Pétrole en hausse : la menace d’un blocus fait craindre des perturbations des approvisionnements mondiaux
Les marchés énergétiques restent sous tension lundi, alors que la menace de Washington d’imposer un blocus maritime indéfini à l’Iran ravive les craintes d’une perturbation des approvisionnements en pétrole et en gaz au Moyen-Orient. Face à cette nouvelle escalade géopolitique, les investisseurs renforcent leurs positions sur les valeurs refuges, tandis que les cours du brut poursuivent leur progression.
Vers 09h15 GMT, le Brent de la mer du Nord pour livraison en octobre gagnait 0,68 %, à 89,12 dollars le baril. Le West Texas Intermediate (WTI), référence américaine pour livraison en septembre, progressait de 0,12 %, à 82,50 dollars. Sur certains marchés, le WTI affichait également une hausse de plus de 3 %, illustrant la nervosité croissante des opérateurs.
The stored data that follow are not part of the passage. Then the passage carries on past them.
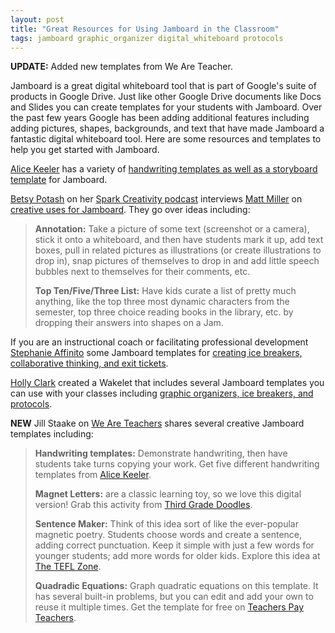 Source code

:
 ```yaml
---
layout: post
title: "Great Resources for Using Jamboard in the Classroom"
tags: jamboard graphic_organizer digital_whiteboard protocols
---
```


**UPDATE:** Added new templates from We Are Teacher.

Jamboard is a great digital whiteboard tool that is part of Google's suite of products in Google Drive.  Just like other Google Drive documents like Docs and Slides you can create templates for your students with Jamboard.  Over the past few years Google has been adding additional features including adding pictures, shapes, backgrounds, and text that have made Jamboard a fantastic digital whiteboard tool.  Here are some resources and templates to help you get started with Jamboard.

<!--more-->

[Alice Keeler](https://twitter.com/alicekeeler) has a variety of [handwriting templates as well as a storyboard template](https://alicekeeler.com/2020/12/08/5-free-handwriting-templates-for-jamboard/) for Jamboard.  

[Betsy Potash](https://www.instagram.com/nowsparkcreativity/) on her [Spark Creativity podcast](http://nowsparkcreativity.blogspot.com/p/podcasts.html) interviews [Matt Miller](https://twitter.com/jmattmiller) on [creative uses for Jamboard](http://www.nowsparkcreativity.com/2020/11/111-creative-uses-for-jamboard-with.html?m=1).  They go over ideas including:

> **Annotation:** Take a picture of some text (screenshot or a camera), stick it onto a whiteboard, and then have students mark it up, add text boxes, pull in related pictures as illustrations (or create illustrations to drop in), snap pictures of themselves to drop in and add little speech bubbles next to themselves for their comments, etc. 
>
> **Top Ten/Five/Three List:** Have kids curate a list of pretty much anything, like the top three most dynamic characters from the semester, top three choice reading books in the library, etc. by dropping their answers into shapes on a Jam. 

If you are an instructional coach or facilitating professional development [Stephanie Affinito](https://twitter.com/affinitolit) some Jamboard templates for [creating ice breakers, collaborative thinking, and exit tickets](https://blog.teachboost.com/coaching-with-google-jamboard).

[Holly Clark](https://twitter.com/HollyClarkEdu) created a Wakelet that includes several Jamboard templates you can use with your classes including [graphic organizers, ice breakers, and protocols](https://wakelet.com/wake/IvYG3p-OAGQN2w11MM5D4).

**NEW** Jill Staake on [We Are Teachers](https://www.weareteachers.com/jamboard-ideas/) shares several creative Jamboard templates including:

> **Handwriting templates:** Demonstrate handwriting, then have students take turns copying your work. Get five different handwriting templates from [Alice Keeler](https://alicekeeler.com/2020/12/08/5-free-handwriting-templates-for-jamboard/). 
>
> **Magnet Letters:** are a classic learning toy, so we love this digital version! Grab this activity from [Third Grade Doodles](https://jamboard.google.com/d/1DqVTtrW4PvjDhBhvwgqB3OYvMrlJ8Z02NlB83yrzC9Q/viewer).
>
> **Sentence Maker:** Think of this idea sort of like the ever-popular magnetic poetry. Students choose words and create a sentence, adding correct punctuation. Keep it simple with just a few words for younger students; add more words for older kids. Explore this idea at [The TEFL Zone](https://teflzoneracheltsateri.wordpress.com/2020/07/27/6-google-jamboard-activities-your-students-willl-love/).
>
> **Quadradic Equations:** Graph quadratic equations on this template. It has several built-in problems, but you can edit and add your own to reuse it multiple times. Get the template for free on [Teachers Pay Teachers](https://www.teacherspayteachers.com/Product/Quadratic-Key-Features-Jamboard-Digital-Learning-5509831?st=4f5e9b0c0ae62f60427582522e98c705).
Les données de suivi maritime montrent une diminution du trafic dans le détroit le détroit d’Ormuz, mais leur fiabilité est de plus en plus limitée. Un nombre croissant de navires traverseraient la zone avec leurs transpondeurs AIS désactivés, rendant difficile l’évaluation précise des volumes de pétrole réellement exportés depuis le Moyen-Orient.
Cette absence de visibilité pousse les marchés à réagir fortement aux annonces géopolitiques. La menace américaine d’un blocus maritime indéfini contre l’Iran, combinée à l’impasse des négociations entre Washington et Téhéran, entretient une forte prime de risque sur les prix de l’énergie.
Les investisseurs cherchent parallèlement à se protéger contre une éventuelle aggravation de la crise. Les achats d’actifs considérés comme des valeurs refuges se renforcent, signe que les marchés redoutent désormais les conséquences économiques d’une perturbation prolongée des flux énergétiques.
La hausse des cours intervient pourtant dans un contexte de ralentissement attendu de la demande mondiale. L’OPEP a une nouvelle fois réduit sa prévision de croissance de la demande de pétrole pour 2026, à environ 580 000 barils par jour, soit sa quatrième révision à la baisse consécutive.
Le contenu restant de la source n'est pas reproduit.